Registered Data

[00893] Higher Order-type Optimization Methods for Machine Learning

  • Session Time & Room :
    • 00893 (1/3) : 1E (Aug.21, 17:40-19:20) @D501
    • 00893 (2/3) : 2C (Aug.22, 13:20-15:00) @D501
    • 00893 (3/3) : 2D (Aug.22, 15:30-17:10) @D501
  • Type : Proposal of Minisymposium
  • Abstract : Higher order optimization mechanisms are popular and powerful tools to accelerate, robustify, and enhance the performance of first order algorithms. Albeit the high and general prevalence of first order schemes, deterministic and stochastic higher order-type methods have recently gained increasing attention and have been successfully utilized to solve challenging large-scale learning tasks, reinforcement learning problems, and other big data applications. The purpose of this minisymposium is to highlight recent advances and discuss novel techniques and strategies in the development and analysis of deterministic and stochastic higher order-type methods for large-scale minimization problems and machine learning applications.
  • Organizer(s) : Andre Milzarek, Zaiwen Wen
  • Classification : 90C06, 90C30
  • Minisymposium Program :
    • 00893 (1/3) : 1E @D501 [Chair: Andre Milzarek]

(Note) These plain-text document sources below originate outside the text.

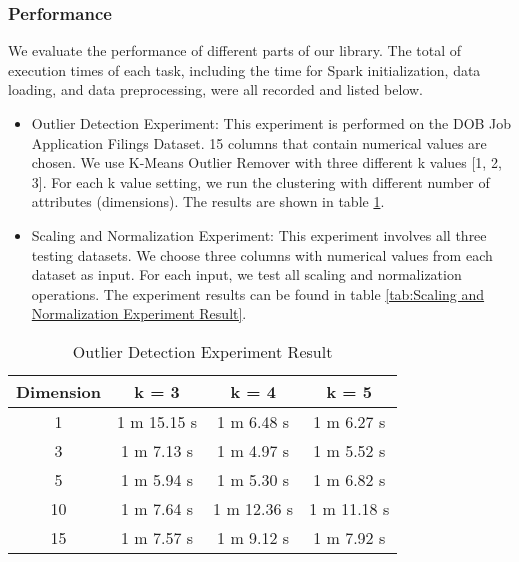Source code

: \documentclass[sigconf]{acmart}
\begin{document}
\subsubsection{Performance} We evaluate the performance of different parts of our library. The total of execution times of each task, including the time for Spark initialization, data loading, and data preprocessing, were all recorded and listed below.
\begin{itemize}
	\item{Outlier Detection Experiment}: This experiment is performed on the DOB Job Application Filings Dataset. 15 columns that contain numerical values are chosen. We use K-Means Outlier Remover with three different k values [1, 2, 3]. For each k value setting, we run the clustering with different number of attributes (dimensions). The results are shown in table \ref{tab:Outlier Detection Experiment Result}.
	\item{Scaling and Normalization Experiment}: This experiment involves all three testing datasets. We choose three columns with numerical values from each dataset as input. For each input, we test all scaling and normalization operations. The experiment results can be found in table \ref{tab:Scaling and Normalization Experiment Result}.
\end{itemize}

\begin{table}
\caption{Outlier Detection Experiment Result}   
\label{tab:Outlier Detection Experiment Result}
\begin{tabular}{cccc}   
Dimension  &  k = 3  &  k = 4  & k = 5  \\  
\hline
1   & 1 m 15.15 s  & 1 m 6.48 s   & 1 m 6.27 s             \\ 
3   & 1 m 7.13 s    & 1 m 4.97 s   & 1 m 5.52 s             \\  
5   & 1 m 5.94 s    & 1 m 5.30 s   & 1 m 6.82 s             \\ 
10 & 1 m 7.64 s    & 1 m 12.36 s & 1 m 11.18 s           \\ 
15 & 1 m 7.57 s    & 1 m 9.12 s   & 1 m 7.92 s             \\ 

\end{tabular}   
\end{table}
\end{document}
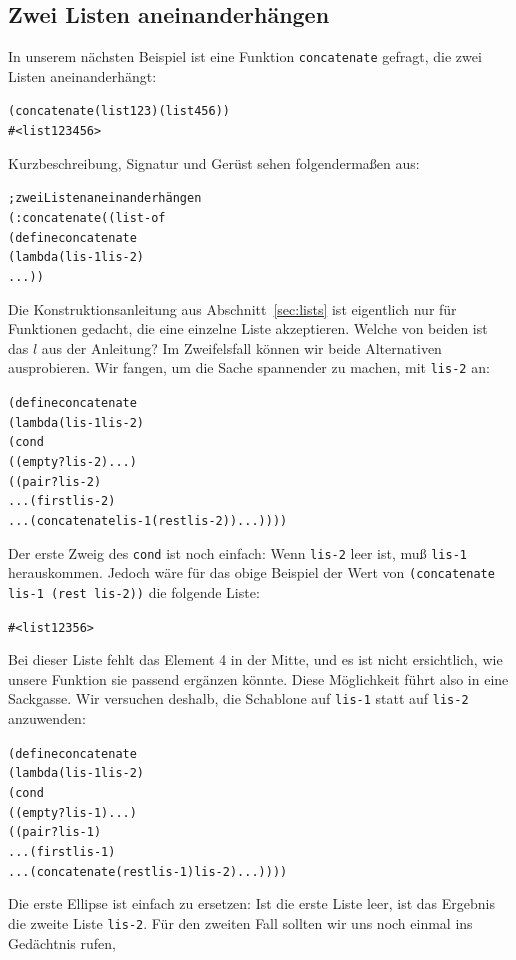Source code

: \subsection{Zwei Listen aneinanderhängen}
In unserem nächsten Beispiel ist eine Funktion
\texttt{concatenate} gefragt, die zwei
Listen aneinanderhängt:\label{sec:concatenate}
% 
\begin{alltt}
(concatenate (list 1 2 3) (list 4 5 6))
\evalsto{} #<list 1 2 3 4 5 6>
\end{alltt}
%
Kurzbeschreibung, Signatur und Gerüst sehen folgendermaßen aus:
%
\begin{alltt}
; zwei Listen aneinanderhängen
(: concatenate ((list-of %
(define concatenate
  (lambda (lis-1 lis-2)
    ...))
\end{alltt}
%
Die Konstruktionsanleitung aus Abschnitt~\ref{sec:lists} ist
eigentlich nur für Funktionen gedacht, die eine einzelne Liste
akzeptieren.  Welche von beiden ist das $l$ aus der Anleitung?  Im
Zweifelsfall können wir beide Alternativen ausprobieren.  Wir
fangen, um die Sache spannender zu machen, mit \texttt{lis-2} an:
%
\begin{alltt}
(define concatenate
  (lambda (lis-1 lis-2)
    (cond
      ((empty? lis-2) ...)
      ((pair? lis-2) 
       ... (first lis-2)
       ... (concatenate lis-1 (rest lis-2)) ...))))
\end{alltt}
%
Der erste Zweig des \texttt{cond} ist noch einfach: Wenn
\texttt{lis-2} leer ist, muß \texttt{lis-1} herauskommen.  Jedoch wäre für
das obige Beispiel der Wert von \texttt{(concatenate lis-1 (rest lis-2))} die
folgende Liste:
%
\begin{alltt}
#<list 1 2 3 5 6>
\end{alltt}
%
Bei dieser Liste fehlt das
Element 4 in der Mitte, und es ist nicht ersichtlich, wie unsere Funktion
sie passend ergänzen könnte.  Diese
Möglichkeit führt also in eine Sackgasse. Wir versuchen deshalb, die Schablone  auf
\texttt{lis-1} 
 statt auf \texttt{lis-2} anzuwenden:
%
\begin{alltt}
(define concatenate
  (lambda (lis-1 lis-2)
    (cond
      ((empty? lis-1) ...)
      ((pair? lis-1) 
       ... (first lis-1)
       ... (concatenate (rest lis-1) lis-2) ...))))
\end{alltt}
%
Die erste Ellipse ist einfach zu ersetzen:  Ist die erste Liste
leer, ist das Ergebnis die zweite Liste \texttt{lis-2}.  Für den
zweiten Fall sollten wir uns noch einmal ins Gedächtnis rufen,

      • [03305] An efficient skipping BFGS algorithm with nice Hessian correction properties
        • Author(s) :
          • Yu-Hong Dai (AMSS)
        • Abstract : An efficient skipping BFGS algorithm is designed with nice Hessian correction properties. We analyze the skipping method from the perspective of improving quasi-Newton equations by operators and derive stronger quadratic termination properties. Global convergence and superlinear convergence results are established under classical assumptions. Numerical experiments illustrate the efficiency of the proposed method compared with the standard BFGS method.
      • [02797] An Overview of Stochastic Quasi-Newton Methods for Large-Scale Machine Learning
        • Author(s) :
          • Tiande Guo (University of Chinese Academy of Sciences)
          • Yan Liu (Naikai University)
          • Congying Han (University of Chinese Academy of Sciences)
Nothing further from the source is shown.